Anna Vela had three days to pay her rent or her landlord would evict her and her three children.
She didn’t have the money.
When the pandemic hit, Vela’s boss at the supermarket where she worked in Davenport, Iowa, had cut her weekly hours to around 11 from 35. And when she learned that she’d likely come into contact with someone who had the coronavirus, she had to quarantine for two weeks and wasn’t able to earn anything.
Vela paid her landlord what she could during these trying times, but he still moved to evict her in June.
“I just felt like, ‘What am I going to do?'” Vela, 38, said. “The only thing I could do is pray.”
But Vela didn’t need to pray: Her landlord was not allowed to evict her.
The $ 2 trillion CARES Act that Congress signed into law on March 27 included a ban on evictions from federally financed properties, including those backed by government-sponsored mortgage entities Fannie Mae and Freddie Mac. The moratorium, which was in effect until the end of July, covered about a third of the country’s rental units.
However, legal aid attorneys and housing advocates who CNBC spoke to say the law failed to protect many struggling tenants during the pandemic because there was little effort to ensure that landlords followed it.
As many as 40 million Americans could lose their homes during the pandemic, four times the number seen during the Great Recession.
“There’s no actual penalty for violating it,” said Eric Kwartler, staff attorney at South Texas College of Law Houston’s Randall O. Sorrels Legal Clinics.
“A law without a penalty isn’t a law,” Kwartler added. “It’s a guideline.”
On the morning a sheriff was scheduled to remove Vela and her three children from their apartment, Vela’s lawyer, Molly McDonnell at Iowa Legal Aid, got a judge to set aside the order. McDonnell discovered that the property Vela lived in was financed by Fannie Mae.
But by then, Vela had already made plans to move into her 21-year-old daughter’s one-bedroom apartment. She’d thrown away much of her furniture and many of the children’s toys.
“That’s all I have and work hard for,” Vela said.
Crestwood Townhome, Vela’s landlord, didn’t respond to multiple requests for comment.
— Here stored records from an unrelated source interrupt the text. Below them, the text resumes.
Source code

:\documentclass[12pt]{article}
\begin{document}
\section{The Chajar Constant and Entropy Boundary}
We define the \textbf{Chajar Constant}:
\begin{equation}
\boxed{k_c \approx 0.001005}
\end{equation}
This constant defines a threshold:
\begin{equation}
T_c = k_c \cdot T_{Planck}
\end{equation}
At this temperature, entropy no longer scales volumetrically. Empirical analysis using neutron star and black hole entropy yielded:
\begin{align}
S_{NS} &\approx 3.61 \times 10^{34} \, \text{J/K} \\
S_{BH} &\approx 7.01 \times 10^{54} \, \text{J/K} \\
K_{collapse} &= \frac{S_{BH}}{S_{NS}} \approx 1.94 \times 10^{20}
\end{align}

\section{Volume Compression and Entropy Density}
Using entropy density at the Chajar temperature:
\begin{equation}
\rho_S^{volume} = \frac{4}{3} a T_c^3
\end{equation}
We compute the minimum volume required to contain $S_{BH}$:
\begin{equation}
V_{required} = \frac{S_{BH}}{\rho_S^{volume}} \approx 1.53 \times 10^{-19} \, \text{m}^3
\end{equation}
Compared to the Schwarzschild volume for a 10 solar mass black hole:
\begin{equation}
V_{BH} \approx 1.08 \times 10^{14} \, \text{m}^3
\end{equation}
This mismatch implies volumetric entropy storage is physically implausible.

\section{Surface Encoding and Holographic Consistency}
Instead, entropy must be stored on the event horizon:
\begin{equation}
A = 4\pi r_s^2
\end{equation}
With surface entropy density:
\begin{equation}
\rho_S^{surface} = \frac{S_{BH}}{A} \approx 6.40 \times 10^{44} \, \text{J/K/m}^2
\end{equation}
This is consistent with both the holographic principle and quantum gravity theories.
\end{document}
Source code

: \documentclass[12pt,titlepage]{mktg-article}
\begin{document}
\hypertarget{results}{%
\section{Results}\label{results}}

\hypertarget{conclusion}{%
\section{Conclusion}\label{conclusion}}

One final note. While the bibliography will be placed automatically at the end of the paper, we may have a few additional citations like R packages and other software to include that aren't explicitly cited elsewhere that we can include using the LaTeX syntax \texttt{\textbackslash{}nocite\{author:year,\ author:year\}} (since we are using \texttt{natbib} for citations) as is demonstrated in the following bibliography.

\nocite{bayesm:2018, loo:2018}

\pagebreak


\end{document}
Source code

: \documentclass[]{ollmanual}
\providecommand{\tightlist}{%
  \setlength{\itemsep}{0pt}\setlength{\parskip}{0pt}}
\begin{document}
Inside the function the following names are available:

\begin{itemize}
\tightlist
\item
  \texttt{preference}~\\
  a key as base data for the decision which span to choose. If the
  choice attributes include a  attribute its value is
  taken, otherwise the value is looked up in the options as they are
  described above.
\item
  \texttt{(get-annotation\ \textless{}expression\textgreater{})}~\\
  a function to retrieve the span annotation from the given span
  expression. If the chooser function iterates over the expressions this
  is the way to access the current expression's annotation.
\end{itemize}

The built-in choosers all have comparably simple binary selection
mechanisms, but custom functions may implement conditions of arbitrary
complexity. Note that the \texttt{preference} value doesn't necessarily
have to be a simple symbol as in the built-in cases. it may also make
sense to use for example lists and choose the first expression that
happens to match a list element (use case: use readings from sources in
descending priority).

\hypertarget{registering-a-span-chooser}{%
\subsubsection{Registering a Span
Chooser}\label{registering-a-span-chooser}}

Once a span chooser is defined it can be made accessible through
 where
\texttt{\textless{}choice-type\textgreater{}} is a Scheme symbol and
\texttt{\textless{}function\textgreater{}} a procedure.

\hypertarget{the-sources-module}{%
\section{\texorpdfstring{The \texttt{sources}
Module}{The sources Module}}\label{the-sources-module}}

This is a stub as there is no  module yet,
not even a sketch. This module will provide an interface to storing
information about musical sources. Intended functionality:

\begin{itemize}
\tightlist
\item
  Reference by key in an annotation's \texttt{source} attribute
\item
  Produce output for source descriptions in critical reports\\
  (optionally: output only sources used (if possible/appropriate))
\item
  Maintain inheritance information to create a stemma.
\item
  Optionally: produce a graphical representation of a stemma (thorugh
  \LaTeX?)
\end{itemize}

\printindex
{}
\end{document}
Meanwhile, Kwartler and a team of students recently analyzed all of the evictions in Harris County, Texas, where Houston is located, during the period in which the CARES Act moratorium was in effect, from March 27 to July 24. They found that nearly a quarter of the filed evictions should have been barred by the CARES Act. That amounted to more than 1,000 illegal evictions in that one county alone.
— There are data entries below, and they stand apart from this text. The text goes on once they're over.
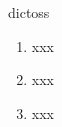 \begin{prework}{ dictoss }
  \begin{enumerate}
  \item xxx
  \item xxx
  \item xxx
  \end{enumerate}
\end{prework}
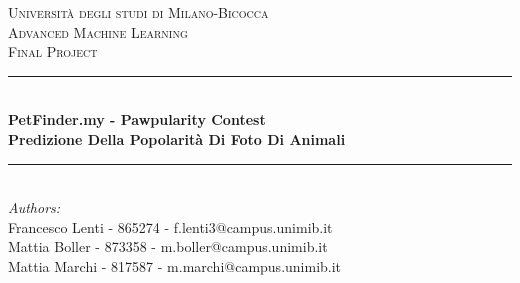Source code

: \begin{titlepage}

\newcommand{\HRule}{\rule{\linewidth}{0.5mm}} %

\center %
 

\textsc{\LARGE Università degli studi di Milano-Bicocca}\\[1cm] %
\textsc{\Large Advanced Machine Learning }\\[0.3cm] %
\textsc{\large Final Project}\\[0.1cm] %


\HRule \\[0.4cm]
{ \huge \bfseries PetFinder.my - Pawpularity Contest}\\[0.4cm] %
{ \large \textbf{Predizione Della Popolarità Di Foto Di Animali}}
\HRule \\[1.5cm]
 

\large
\emph{Authors:}\\
Francesco Lenti - 865274 - f.lenti3@campus.unimib.it \\   %
Mattia Boller - 873358 - m.boller@campus.unimib.it   \\
Mattia Marchi - 817587 - m.marchi@campus.unimib.it   \\[1cm] %




\end{titlepage}
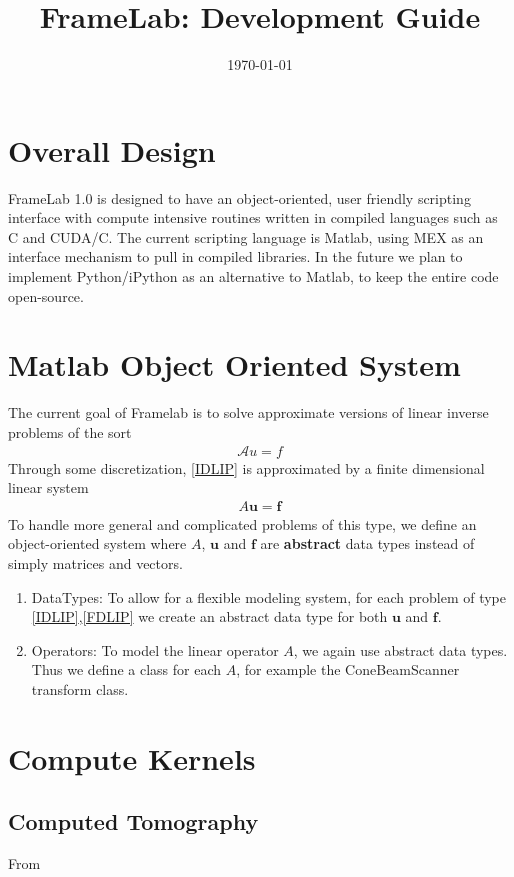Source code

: \documentclass[12pt]{article}
\title{FrameLab: Development Guide}
\date{\today}
\begin{document}
\maketitle

\section{Overall Design}
FrameLab 1.0 is designed to have an object-oriented, user friendly scripting interface with compute intensive routines written in compiled languages such as C and CUDA/C.  The current scripting language is Matlab, using MEX as an interface mechanism to pull in compiled libraries.  In the future we plan to implement Python/iPython as an alternative to Matlab, to keep the entire code open-source.

\section{Matlab Object Oriented System}
The current goal of Framelab is to solve approximate versions of linear inverse problems of the sort 
\begin{align}
\mathcal{A}u = f \label{IDLIP}
\end{align}Through some discretization, \eqref{IDLIP} is approximated by a finite dimensional linear system 
\begin{align}
A\textbf{u} = \textbf{f}\label{FDLIP}
\end{align}To handle more general and complicated problems of this type, we define an object-oriented system where $A$, $\textbf{u}$ and $\textbf{f}$ are \textbf{abstract} data types instead of simply matrices and vectors.  
\begin{enumerate}
\item DataTypes: To allow for a flexible modeling system, for each problem of type \eqref{IDLIP},\eqref{FDLIP} we create an abstract data type for both $\textbf{u}$ and $\textbf{f}$.  
\item Operators: To model the linear operator $A$, we again use abstract data types.  Thus we define a class for each $A$, for example the ConeBeamScanner transform class.
\end{enumerate}




\section{Compute Kernels}
\subsection{Computed Tomography}
From \cite{gaocode}
\end{document}
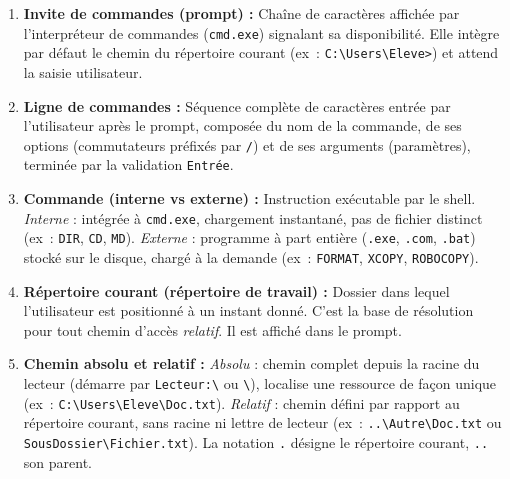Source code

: \documentclass[11pt]{article}
\begin{document}
\begin{corrige}
\begin{enumerate}
    \item \textbf{Invite de commandes (prompt) :} Chaîne de caractères affichée par l'interpréteur de commandes (\texttt{cmd.exe}) signalant sa disponibilité. Elle intègre par défaut le chemin du répertoire courant (ex~: \texttt{C:\textbackslash Users\textbackslash Eleve>}) et attend la saisie utilisateur.
    \item \textbf{Ligne de commandes :} Séquence complète de caractères entrée par l'utilisateur après le prompt, composée du nom de la commande, de ses options (commutateurs préfixés par \texttt{/}) et de ses arguments (paramètres), terminée par la validation \texttt{Entrée}.
    \item \textbf{Commande (interne vs externe) :} Instruction exécutable par le shell. \emph{Interne} : intégrée à \texttt{cmd.exe}, chargement instantané, pas de fichier distinct (ex~: \texttt{DIR}, \texttt{CD}, \texttt{MD}). \emph{Externe} : programme à part entière (\texttt{.exe}, \texttt{.com}, \texttt{.bat}) stocké sur le disque, chargé à la demande (ex~: \texttt{FORMAT}, \texttt{XCOPY}, \texttt{ROBOCOPY}).
    \item \textbf{Répertoire courant (répertoire de travail) :} Dossier dans lequel l'utilisateur est positionné à un instant donné. C'est la base de résolution pour tout chemin d'accès \emph{relatif}. Il est affiché dans le prompt.
    \item \textbf{Chemin absolu et relatif :} \emph{Absolu} : chemin complet depuis la racine du lecteur (démarre par \texttt{Lecteur:\textbackslash} ou \texttt{\textbackslash}), localise une ressource de façon unique (ex~: \texttt{C:\textbackslash Users\textbackslash Eleve\textbackslash Doc.txt}). \emph{Relatif} : chemin défini par rapport au répertoire courant, sans racine ni lettre de lecteur (ex~: \texttt{..\textbackslash Autre\textbackslash Doc.txt} ou \texttt{SousDossier\textbackslash Fichier.txt}). La notation \texttt{.} désigne le répertoire courant, \texttt{..} son parent.
\end{enumerate}
\end{corrige}
\end{document}
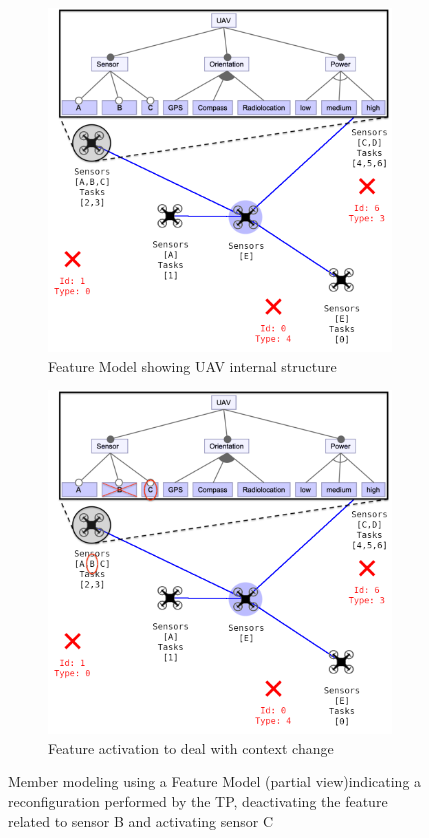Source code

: \begin{figure}[!htbp]
	\centering
	\begin{subfigure}[t]{.45\textwidth}
	\centering
	    \includegraphics[width=0.95\linewidth]{img/scenario_01.png}
	    \caption{Feature Model showing UAV internal structure\label{fig:scene01}}
	\end{subfigure}
	\begin{subfigure}[t]{.45\textwidth}
	\centering
	    \includegraphics[width=0.95\linewidth]{img/scenario_02.png}
	    \caption{Feature activation to deal with context change\label{fig:scene02}}
	\end{subfigure}
	\caption{Member modeling using a Feature Model (partial view)indicating a reconfiguration performed by the TP, deactivating the feature related to sensor B and activating sensor C}
	\label{fig:TP_behavior}
\end{figure}

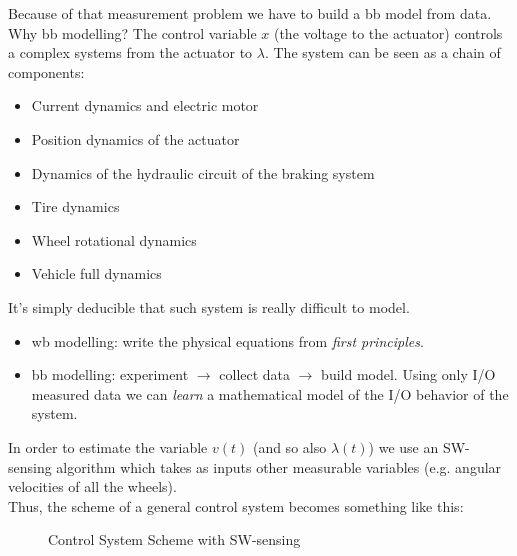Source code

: Because of that measurement problem we have to build a \acrlong{bb} model from data.\\

Why \acrlong{bb} modelling?
The control variable $x$ (the voltage to the actuator) controls a complex systems from the actuator to $\lambda$.
The system can be seen as a chain of components:
\begin{itemize}
    \item Current dynamics and electric motor
    \item Position dynamics of the actuator
    \item Dynamics of the hydraulic circuit of the braking system
    \item Tire dynamics
    \item Wheel rotational dynamics
    \item Vehicle full dynamics
\end{itemize}

It's simply deducible that such system is really difficult to model.

\begin{rem}
    \hfill \break
    \begin{itemize}
	   \item \gls{wb} modelling: write the physical equations from \emph{first principles}.
	   \item \gls{bb} modelling: experiment $\rightarrow$ collect data $\rightarrow$ build model.
        Using only I/O measured data we can \emph{learn} a mathematical model of the I/O behavior of the system.
    \end{itemize}
\end{rem}

In order to estimate the variable $v(t)$ (and so also $\lambda(t)$) we use an SW-sensing algorithm which takes as inputs other measurable variables (e.g. angular velocities of all the wheels). \\
Thus, the scheme of a general control system becomes something like this: 

\begin{figure}[H]
    \centering
    \vspace{5pt}
	\caption*{Control System Scheme with SW-sensing}
\end{figure}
“I guarantee you it’s happening across the country,” Kwartler said.
Indeed, in a June survey by the National Housing Law Project, more than 90% of legal aid and civil rights attorneys said they’ve seen illegal evictions in their area. Data provided to CNBC by Iowa Legal Aid shows that during one week in July in Polk County, where Des Moines is located, 40% of the families forced to leave their homes were through evictions that violated either the state or CARES Act moratorium.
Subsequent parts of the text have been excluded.